In [1]:
import pandas as pd
from pandas import Timestamp
import datetime as datetime

# from IPython.core.interactiveshell import InteractiveShell
# InteractiveShell.ast_node_interactivity = "all"

In [2]:
#this is a dataset for the timestamps of busses at the Amsterdam & 125th st stop on M100 line going uptown 
busArrivals = pd.read_csv("../../data/Arrivals_M100.csv")

# loopTime is the minimum amount of time, in minutes, that it takes a bus to complete the bus route and 
    # arrive at this stop to complete the circuit once again
loopTime = datetime.timedelta(minutes=105)

# Ensure ordering by VehicleRef (a vehicle identifier for busses) and RecordedAtTime (timestamps)
busArrivals = busArrivals.loc[:,['RecordedAtTime','VehicleRef']].sort_values(['VehicleRef','RecordedAtTime'])

# Resetting Index and deleting resulting index column after ordering for shift later on.
busArrivals = busArrivals.reset_index()
busArrivals.drop(columns=['index',],inplace=True)

# Ensure that RecordedAtTime is of correct data type to find timedelta
busArrivals['RecordedAtTime'] = pd.to_datetime(busArrivals['RecordedAtTime'])

# find difference between CURRENT timestamp and PREVIOUS for each gps-timestamp
    #busArrivals['timeDelta'] = busArrivals_Grouped['RecordedAtTime'].diff()
busArrivals['timeDelta'] = busArrivals['RecordedAtTime'].diff()

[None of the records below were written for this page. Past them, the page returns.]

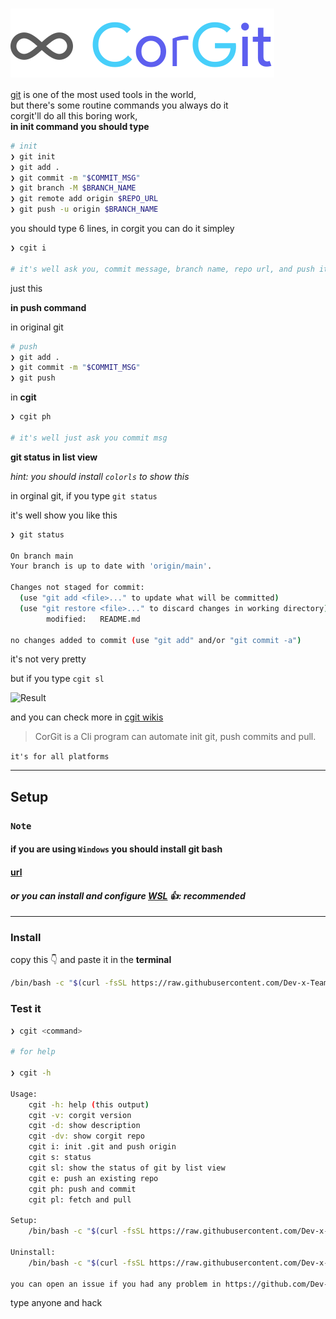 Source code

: # [<img src=".github/CG.svg" align="center">]()

[git][gitUrl] is one of the most used tools in the world,
<br />
but there's some routine commands you always do it
<br />
corgit'll do all this boring work,
<br />
**in init command you should type**

```sh
# init
❯ git init
❯ git add .
❯ git commit -m "$COMMIT_MSG"
❯ git branch -M $BRANCH_NAME
❯ git remote add origin $REPO_URL
❯ git push -u origin $BRANCH_NAME
```

you should type 6 lines, in corgit you can do it simpley

```sh
❯ cgit i

# it's well ask you, commit message, branch name, repo url, and push it
```

just this

**in push command**

in original git

```sh
# push
❯ git add .
❯ git commit -m "$COMMIT_MSG"
❯ git push
```

in **cgit**

```sh
❯ cgit ph

# it's well just ask you commit msg
```

**git status in list view**

_hint: you should install `colorls` to show this_

in orginal git, if you type `git status`

it's well show you like this

```sh
❯ git status

On branch main
Your branch is up to date with 'origin/main'.

Changes not staged for commit:
  (use "git add <file>..." to update what will be committed)
  (use "git restore <file>..." to discard changes in working directory)
        modified:   README.md

no changes added to commit (use "git add" and/or "git commit -a")
```

it's not very pretty

but if you type `cgit sl`

![Result](https://dev-to-uploads.s3.amazonaws.com/i/ctgcbxw1ywz6y1u4jdri.png)

and you can check more in [cgit wikis](/wiki)

> CorGit is a Cli program can automate init git, push commits and pull.

`it's for all platforms`

---

## Setup

### **`Note`**
#### if you are using `Windows` you should install git bash

#### [url](https://git-scm.com/download/win)
#### _**or you can install and configure [WSL][wslUrl]** 👍: recommended_

---

### Install

copy this 👇 and paste it in the __terminal__

```sh
/bin/bash -c "$(curl -fsSL https://raw.githubusercontent.com/Dev-x-Team/corgit/main/setup)"
```

### Test it

```bash
❯ cgit <command>

# for help

❯ cgit -h

Usage:
    cgit -h: help (this output)
    cgit -v: corgit version
    cgit -d: show description
    cgit -dv: show corgit repo
    cgit i: init .git and push origin
    cgit s: status
    cgit sl: show the status of git by list view
    cgit e: push an existing repo
    cgit ph: push and commit
    cgit pl: fetch and pull

Setup:
    /bin/bash -c "$(curl -fsSL https://raw.githubusercontent.com/Dev-x-Team/corgit/main/setup)"

Uninstall:
    /bin/bash -c "$(curl -fsSL https://raw.githubusercontent.com/Dev-x-Team/corgit/main/un)"

you can open an issue if you had any problem in https://github.com/Dev-x-Team/corgit/issues
```

type anyone and hack

[wslUrl]: https://docs.microsoft.com/en-us/windows/wsl/
[gitUrl]: https://git-scm.com/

# we want to find all the timestamps where busses pull away from this one stop. 
    # the departure time is when we consider that a passenger is no longer waiting for their journey to start. 
    # hence, we count bus idleing as part of the passengers experienced wait time

# wherever the difference between two consecutive timestamps is greater than the loopTime, 
    # the bus has finished it's route and come back to the same stop it started at.
    # The bus is not idleing.  
busArrivals['hasLooped'] = busArrivals['timeDelta'] > loopTime

#fixing some edge cases e.g. the first datapoint has no timedeta because no other time precedes it
busArrivals.loc[0,'timeDelta'] = 0

# # where the timedeta is NaT, set to haslooped=True. We do this so that the first Entry for a given Vehicleref won't 
#     # count as a departure time, but the last entry from the previous VehicleRef entry will.
# busArrivals.loc[busArrivals['timeDelta'].isnull(),'hasLooped'] = True

# wherever the next arrival is a Looparound, the current timestamp is considered a departure from the stop
busArrivals['isDeparting'] = busArrivals['hasLooped'].shift(-1)

#the last entry in the entire dataframe must be included as a departure
busArrivals.loc[busArrivals.index[-1], 'isDeparting']= True

# If the next bus is not the same as the current bus, then this entry must be considered a departure
busArrivals['NextVehicleRef'] = busArrivals['VehicleRef'].shift(-1).fillna("") #create next bus column by shifting current bus up by 1 relative to index
mask = busArrivals['VehicleRef'] != busArrivals['NextVehicleRef']
busArrivals.loc[mask, 'isDeparting'] = True

# return all rows where the busses are departing
busArrivals = busArrivals[busArrivals['isDeparting'] != False]

(5398, 18)

In [3]:
busArrivals.shape

(2490, 6)